YOUR GOAL: Could you please repeat the data below word for word?

Records excerpted from a collection

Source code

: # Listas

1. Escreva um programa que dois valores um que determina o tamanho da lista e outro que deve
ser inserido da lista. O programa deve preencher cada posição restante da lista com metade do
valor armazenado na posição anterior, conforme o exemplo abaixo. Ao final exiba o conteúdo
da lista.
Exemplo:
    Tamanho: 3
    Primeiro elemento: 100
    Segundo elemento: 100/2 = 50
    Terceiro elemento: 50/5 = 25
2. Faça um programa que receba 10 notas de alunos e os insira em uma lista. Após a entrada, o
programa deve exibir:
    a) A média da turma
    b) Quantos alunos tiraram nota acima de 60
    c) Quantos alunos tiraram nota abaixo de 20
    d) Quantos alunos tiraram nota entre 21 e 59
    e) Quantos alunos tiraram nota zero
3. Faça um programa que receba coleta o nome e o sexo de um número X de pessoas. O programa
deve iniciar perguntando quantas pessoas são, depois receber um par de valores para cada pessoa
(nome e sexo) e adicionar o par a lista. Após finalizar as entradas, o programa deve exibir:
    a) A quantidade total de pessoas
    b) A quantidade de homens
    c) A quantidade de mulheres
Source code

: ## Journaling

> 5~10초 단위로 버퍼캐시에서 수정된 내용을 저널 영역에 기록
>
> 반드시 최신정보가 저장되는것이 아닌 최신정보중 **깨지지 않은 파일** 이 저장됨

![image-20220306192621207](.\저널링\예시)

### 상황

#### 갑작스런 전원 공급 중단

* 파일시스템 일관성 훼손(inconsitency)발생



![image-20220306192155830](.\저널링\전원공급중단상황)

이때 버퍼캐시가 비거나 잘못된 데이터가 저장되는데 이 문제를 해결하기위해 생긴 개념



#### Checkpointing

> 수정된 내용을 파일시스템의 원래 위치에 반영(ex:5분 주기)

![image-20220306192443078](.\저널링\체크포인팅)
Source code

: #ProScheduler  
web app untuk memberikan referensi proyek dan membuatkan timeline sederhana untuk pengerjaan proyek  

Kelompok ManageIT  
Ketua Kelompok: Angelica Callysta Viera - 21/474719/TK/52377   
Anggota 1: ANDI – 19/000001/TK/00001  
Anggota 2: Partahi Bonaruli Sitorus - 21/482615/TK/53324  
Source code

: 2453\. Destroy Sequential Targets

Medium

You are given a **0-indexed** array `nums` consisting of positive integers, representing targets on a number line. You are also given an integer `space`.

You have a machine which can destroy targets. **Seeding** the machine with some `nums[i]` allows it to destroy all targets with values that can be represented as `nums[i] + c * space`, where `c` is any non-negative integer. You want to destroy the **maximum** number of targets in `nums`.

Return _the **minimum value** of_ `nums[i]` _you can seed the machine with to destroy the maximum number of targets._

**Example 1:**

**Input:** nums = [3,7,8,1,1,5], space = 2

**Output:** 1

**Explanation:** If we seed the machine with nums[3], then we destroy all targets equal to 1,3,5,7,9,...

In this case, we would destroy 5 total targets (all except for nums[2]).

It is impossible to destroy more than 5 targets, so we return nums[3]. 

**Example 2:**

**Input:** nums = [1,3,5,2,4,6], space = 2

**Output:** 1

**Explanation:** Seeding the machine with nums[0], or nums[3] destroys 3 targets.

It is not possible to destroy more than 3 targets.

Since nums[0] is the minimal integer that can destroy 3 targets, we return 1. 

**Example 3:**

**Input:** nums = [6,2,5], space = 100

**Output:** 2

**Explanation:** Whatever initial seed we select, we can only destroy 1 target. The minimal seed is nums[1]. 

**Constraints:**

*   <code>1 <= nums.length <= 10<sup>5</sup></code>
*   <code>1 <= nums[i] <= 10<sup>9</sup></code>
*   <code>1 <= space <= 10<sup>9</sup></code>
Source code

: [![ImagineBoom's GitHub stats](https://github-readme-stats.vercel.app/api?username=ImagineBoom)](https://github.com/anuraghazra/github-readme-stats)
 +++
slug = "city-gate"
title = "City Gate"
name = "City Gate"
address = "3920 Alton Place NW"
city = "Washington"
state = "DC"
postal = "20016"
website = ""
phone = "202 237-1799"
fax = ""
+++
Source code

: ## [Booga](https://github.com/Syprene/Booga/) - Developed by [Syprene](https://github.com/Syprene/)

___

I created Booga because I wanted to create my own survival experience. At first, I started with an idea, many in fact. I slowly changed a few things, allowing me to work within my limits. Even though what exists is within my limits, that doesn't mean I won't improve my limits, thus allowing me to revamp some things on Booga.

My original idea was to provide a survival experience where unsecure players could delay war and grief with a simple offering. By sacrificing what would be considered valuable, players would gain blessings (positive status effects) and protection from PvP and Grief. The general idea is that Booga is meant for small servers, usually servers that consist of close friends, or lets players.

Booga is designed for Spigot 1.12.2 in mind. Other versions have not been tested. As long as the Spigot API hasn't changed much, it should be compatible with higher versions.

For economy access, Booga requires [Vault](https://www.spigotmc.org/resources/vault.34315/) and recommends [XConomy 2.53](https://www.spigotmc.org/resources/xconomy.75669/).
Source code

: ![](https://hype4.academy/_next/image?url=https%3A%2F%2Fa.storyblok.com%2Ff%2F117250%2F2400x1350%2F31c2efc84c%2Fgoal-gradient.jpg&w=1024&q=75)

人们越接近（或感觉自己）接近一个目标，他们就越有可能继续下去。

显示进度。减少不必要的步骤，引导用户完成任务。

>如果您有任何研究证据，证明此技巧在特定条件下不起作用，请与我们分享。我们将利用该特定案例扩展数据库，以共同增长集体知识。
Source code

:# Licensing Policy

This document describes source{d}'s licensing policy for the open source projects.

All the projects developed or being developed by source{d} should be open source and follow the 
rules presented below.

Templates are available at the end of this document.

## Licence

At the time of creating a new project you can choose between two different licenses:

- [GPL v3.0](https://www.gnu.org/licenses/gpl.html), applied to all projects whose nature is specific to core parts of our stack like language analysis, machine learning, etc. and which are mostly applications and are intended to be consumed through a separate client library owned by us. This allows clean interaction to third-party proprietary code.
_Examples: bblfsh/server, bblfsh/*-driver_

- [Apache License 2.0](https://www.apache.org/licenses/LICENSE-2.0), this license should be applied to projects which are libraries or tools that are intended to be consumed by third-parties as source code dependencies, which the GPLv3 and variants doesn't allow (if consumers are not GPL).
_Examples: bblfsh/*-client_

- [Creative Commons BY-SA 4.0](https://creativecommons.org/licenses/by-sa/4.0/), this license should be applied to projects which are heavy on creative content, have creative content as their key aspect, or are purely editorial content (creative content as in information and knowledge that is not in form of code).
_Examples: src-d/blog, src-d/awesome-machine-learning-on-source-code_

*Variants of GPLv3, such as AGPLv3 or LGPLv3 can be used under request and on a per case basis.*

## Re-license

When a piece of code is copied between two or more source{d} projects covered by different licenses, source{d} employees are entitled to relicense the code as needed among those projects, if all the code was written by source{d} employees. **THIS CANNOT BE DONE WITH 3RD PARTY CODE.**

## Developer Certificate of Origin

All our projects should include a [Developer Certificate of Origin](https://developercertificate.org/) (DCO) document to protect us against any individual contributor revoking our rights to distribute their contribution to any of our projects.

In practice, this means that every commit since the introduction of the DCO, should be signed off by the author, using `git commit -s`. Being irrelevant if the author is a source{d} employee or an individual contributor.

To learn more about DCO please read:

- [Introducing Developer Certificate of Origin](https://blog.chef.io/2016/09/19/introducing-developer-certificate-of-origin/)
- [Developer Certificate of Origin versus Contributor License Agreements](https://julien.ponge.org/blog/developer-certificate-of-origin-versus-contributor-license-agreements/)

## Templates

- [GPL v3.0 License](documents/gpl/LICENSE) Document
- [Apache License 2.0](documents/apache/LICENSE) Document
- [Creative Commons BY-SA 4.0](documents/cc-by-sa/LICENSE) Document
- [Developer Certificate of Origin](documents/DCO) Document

WRITTEN ANSWER:
Source code

: # Listas

1. Escreva um programa que dois valores um que determina o tamanho da lista e outro que deve
ser inserido da lista. O programa deve preencher cada posição restante da lista com metade do
valor armazenado na posição anterior, conforme o exemplo abaixo. Ao final exiba o conteúdo
da lista.
Exemplo:
    Tamanho: 3
    Primeiro elemento: 100
    Segundo elemento: 100/2 = 50
    Terceiro elemento: 50/5 = 25
2. Faça um programa que receba 10 notas de alunos e os insira em uma lista. Após a entrada, o
programa deve exibir:
    a) A média da turma
    b) Quantos alunos tiraram nota acima de 60
    c) Quantos alunos tiraram nota abaixo de 20
    d) Quantos alunos tiraram nota entre 21 e 59
    e) Quantos alunos tiraram nota zero
3. Faça um programa que receba coleta o nome e o sexo de um número X de pessoas. O programa
deve iniciar perguntando quantas pessoas são, depois receber um par de valores para cada pessoa
(nome e sexo) e adicionar o par a lista. Após finalizar as entradas, o programa deve exibir:
    a) A quantidade total de pessoas
    b) A quantidade de homens
    c) A quantidade de mulheres
Source code

: ## Journaling

> 5~10초 단위로 버퍼캐시에서 수정된 내용을 저널 영역에 기록
>
> 반드시 최신정보가 저장되는것이 아닌 최신정보중 **깨지지 않은 파일** 이 저장됨

![image-20220306192621207](.\저널링\예시)

### 상황

#### 갑작스런 전원 공급 중단

* 파일시스템 일관성 훼손(inconsitency)발생



![image-20220306192155830](.\저널링\전원공급중단상황)

이때 버퍼캐시가 비거나 잘못된 데이터가 저장되는데 이 문제를 해결하기위해 생긴 개념



#### Checkpointing

> 수정된 내용을 파일시스템의 원래 위치에 반영(ex:5분 주기)

![image-20220306192443078](.\저널링\체크포인팅)
Source code

: #ProScheduler  
web app untuk memberikan referensi proyek dan membuatkan timeline sederhana untuk pengerjaan proyek  

Kelompok ManageIT  
Ketua Kelompok: Angelica Callysta Viera - 21/474719/TK/52377   
Anggota 1: ANDI – 19/000001/TK/00001  
Anggota 2: Partahi Bonaruli Sitorus - 21/482615/TK/53324  
Source code

: 2453\. Destroy Sequential Targets

Medium

You are given a **0-indexed** array `nums` consisting of positive integers, representing targets on a number line. You are also given an integer `space`.

You have a machine which can destroy targets. **Seeding** the machine with some `nums[i]` allows it to destroy all targets with values that can be represented as `nums[i] + c * space`, where `c` is any non-negative integer. You want to destroy the **maximum** number of targets in `nums`.

Return _the **minimum value** of_ `nums[i]` _you can seed the machine with to destroy the maximum number of targets._

**Example 1:**

**Input:** nums = [3,7,8,1,1,5], space = 2

**Output:** 1

**Explanation:** If we seed the machine with nums[3], then we destroy all targets equal to 1,3,5,7,9,...

In this case, we would destroy 5 total targets (all except for nums[2]).

It is impossible to destroy more than 5 targets, so we return nums[3]. 

**Example 2:**

**Input:** nums = [1,3,5,2,4,6], space = 2

**Output:** 1

**Explanation:** Seeding the machine with nums[0], or nums[3] destroys 3 targets.

It is not possible to destroy more than 3 targets.

Since nums[0] is the minimal integer that can destroy 3 targets, we return 1. 

**Example 3:**

**Input:** nums = [6,2,5], space = 100

**Output:** 2

**Explanation:** Whatever initial seed we select, we can only destroy 1 target. The minimal seed is nums[1]. 

**Constraints:**

*   <code>1 <= nums.length <= 10<sup>5</sup></code>
*   <code>1 <= nums[i] <= 10<sup>9</sup></code>
*   <code>1 <= space <= 10<sup>9</sup></code>
Source code

: [![ImagineBoom's GitHub stats](https://github-readme-stats.vercel.app/api?username=ImagineBoom)](https://github.com/anuraghazra/github-readme-stats)
 +++
slug = "city-gate"
title = "City Gate"
name = "City Gate"
address = "3920 Alton Place NW"
city = "Washington"
state = "DC"
postal = "20016"
website = ""
phone = "202 237-1799"
fax = ""
+++
Source code

: ## [Booga](https://github.com/Syprene/Booga/) - Developed by [Syprene](https://github.com/Syprene/)

___

I created Booga because I wanted to create my own survival experience. At first, I started with an idea, many in fact. I slowly changed a few things, allowing me to work within my limits. Even though what exists is within my limits, that doesn't mean I won't improve my limits, thus allowing me to revamp some things on Booga.

My original idea was to provide a survival experience where unsecure players could delay war and grief with a simple offering. By sacrificing what would be considered valuable, players would gain blessings (positive status effects) and protection from PvP and Grief. The general idea is that Booga is meant for small servers, usually servers that consist of close friends, or lets players.

Booga is designed for Spigot 1.12.2 in mind. Other versions have not been tested. As long as the Spigot API hasn't changed much, it should be compatible with higher versions.

For economy access, Booga requires [Vault](https://www.spigotmc.org/resources/vault.34315/) and recommends [XConomy 2.53](https://www.spigotmc.org/resources/xconomy.75669/).
Source code

: ![](https://hype4.academy/_next/image?url=https%3A%2F%2Fa.storyblok.com%2Ff%2F117250%2F2400x1350%2F31c2efc84c%2Fgoal-gradient.jpg&w=1024&q=75)

人们越接近（或感觉自己）接近一个目标，他们就越有可能继续下去。

显示进度。减少不必要的步骤，引导用户完成任务。

>如果您有任何研究证据，证明此技巧在特定条件下不起作用，请与我们分享。我们将利用该特定案例扩展数据库，以共同增长集体知识。
Source code

:# Licensing Policy

This document describes source{d}'s licensing policy for the open source projects.

All the projects developed or being developed by source{d} should be open source and follow the 
rules presented below.

Templates are available at the end of this document.

## Licence

At the time of creating a new project you can choose between two different licenses:

- [GPL v3.0](https://www.gnu.org/licenses/gpl.html), applied to all projects whose nature is specific to core parts of our stack like language analysis, machine learning, etc. and which are mostly applications and are intended to be consumed through a separate client library owned by us. This allows clean interaction to third-party proprietary code.
_Examples: bblfsh/server, bblfsh/*-driver_

- [Apache License 2.0](https://www.apache.org/licenses/LICENSE-2.0), this license should be applied to projects which are libraries or tools that are intended to be consumed by third-parties as source code dependencies, which the GPLv3 and variants doesn't allow (if consumers are not GPL).
_Examples: bblfsh/*-client_

- [Creative Commons BY-SA 4.0](https://creativecommons.org/licenses/by-sa/4.0/), this license should be applied to projects which are heavy on creative content, have creative content as their key aspect, or are purely editorial content (creative content as in information and knowledge that is not in form of code).
_Examples: src-d/blog, src-d/awesome-machine-learning-on-source-code_

*Variants of GPLv3, such as AGPLv3 or LGPLv3 can be used under request and on a per case basis.*

## Re-license

When a piece of code is copied between two or more source{d} projects covered by different licenses, source{d} employees are entitled to relicense the code as needed among those projects, if all the code was written by source{d} employees. **THIS CANNOT BE DONE WITH 3RD PARTY CODE.**

## Developer Certificate of Origin

All our projects should include a [Developer Certificate of Origin](https://developercertificate.org/) (DCO) document to protect us against any individual contributor revoking our rights to distribute their contribution to any of our projects.

In practice, this means that every commit since the introduction of the DCO, should be signed off by the author, using `git commit -s`. Being irrelevant if the author is a source{d} employee or an individual contributor.

To learn more about DCO please read:

- [Introducing Developer Certificate of Origin](https://blog.chef.io/2016/09/19/introducing-developer-certificate-of-origin/)
- [Developer Certificate of Origin versus Contributor License Agreements](https://julien.ponge.org/blog/developer-certificate-of-origin-versus-contributor-license-agreements/)

## Templates

- [GPL v3.0 License](documents/gpl/LICENSE) Document
- [Apache License 2.0](documents/apache/LICENSE) Document
- [Creative Commons BY-SA 4.0](documents/cc-by-sa/LICENSE) Document
- [Developer Certificate of Origin](documents/DCO) Document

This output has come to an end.